Millennium Management: Secure machine learning using Amazon SageMaker

This is a guest post from Millennium Management. In their own words, “Millennium Management is a global investment management firm, established in 1989, with over 2,900 employees and $39.2 billion in assets under management as of August 2, 2019.”

Millennium Management is comprised of a large number of specialized trading teams across the United States, Europe, and Asia. Many of these trading teams expressed interest in using the AWS Cloud to simplify their machine learning (ML) workflows. Amazon SageMaker, a fully managed ML service, was a natural choice to enable trading teams to move from data preparation, to training, to model deployment, and back again.

Our first task was to use AWS-native controls to make sure that deployments conform to internal standards. Data exfiltration is a key concern at Millennium Management. Trading strategy and algorithms are the secret sauce of hedge funds, so we implement various layers of controls to protect it from exposure. We focus on aspects such as restricting outbound network access from the AWS environment, encryption in transit, and encryption at rest. Encryption in transit helps prevent data interception as it flows through our applications.
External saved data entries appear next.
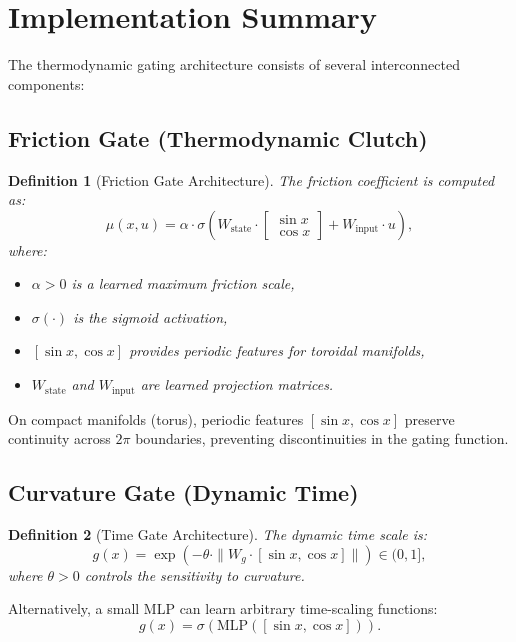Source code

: \documentclass[12pt,letterpaper,twoside]{article}
\newtheorem{definition}{Definition}[section]
\begin{document}
\section{Implementation Summary}

The thermodynamic gating architecture consists of several interconnected components:

\subsection{Friction Gate (Thermodynamic Clutch)}

\begin{definition}[Friction Gate Architecture]
The friction coefficient is computed as:
\[
\mu(x,u) = \alpha \cdot \sigma\left(W_{\text{state}} \cdot \begin{bmatrix}\sin x \\ \cos x\end{bmatrix} + W_{\text{input}} \cdot u\right),
\]
where:
\begin{itemize}
\item $\alpha > 0$ is a learned maximum friction scale,
\item $\sigma(\cdot)$ is the sigmoid activation,
\item $[\sin x, \cos x]$ provides periodic features for toroidal manifolds,
\item $W_{\text{state}}$ and $W_{\text{input}}$ are learned projection matrices.
\end{itemize}
\end{definition}

On compact manifolds (torus), periodic features $[\sin x, \cos x]$ preserve continuity across $2\pi$ boundaries, preventing discontinuities in the gating function.

\subsection{Curvature Gate (Dynamic Time)}

\begin{definition}[Time Gate Architecture]
The dynamic time scale is:
\[
g(x) = \exp\left(-\theta \cdot \|W_g \cdot [\sin x, \cos x]\|\right) \in (0,1],
\]
where $\theta > 0$ controls the sensitivity to curvature.
\end{definition}

Alternatively, a small MLP can learn arbitrary time-scaling functions:
\[
g(x) = \sigma(\text{MLP}([\sin x, \cos x])).
\]
\end{document}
Encryption at rest, using AWS KMS, helps protect against physical access to data stored on disk if the attacker does not have access to the key to decrypt it. In addition, we prevent privilege escalation, which could lead to circumventing the data exfiltration protections. We detailed our IAM role creation and update service (ICARUS) at the 2019 AWS NYC Summit. Check it out to see how Millennium Management handles IAM role management and prevents privilege escalation through least-permissive IAM roles. The presentation walks through some of the controls AWS offers to provide secure Amazon SageMaker deployments.

Overview of solution

As a fully managed service, Amazon SageMaker deploys resources on your behalf in AWS-managed accounts. The required configuration of these resources may differ depending on your security requirements. For instance, is encryption at rest a requirement? Can you use default KMS keys or does your company require customer-managed encryption keys? Is data exfiltration a concern? Is internet access permitted? This post discusses two ways to enforce conformant API calls: IAM policies and service control policies (SCPs).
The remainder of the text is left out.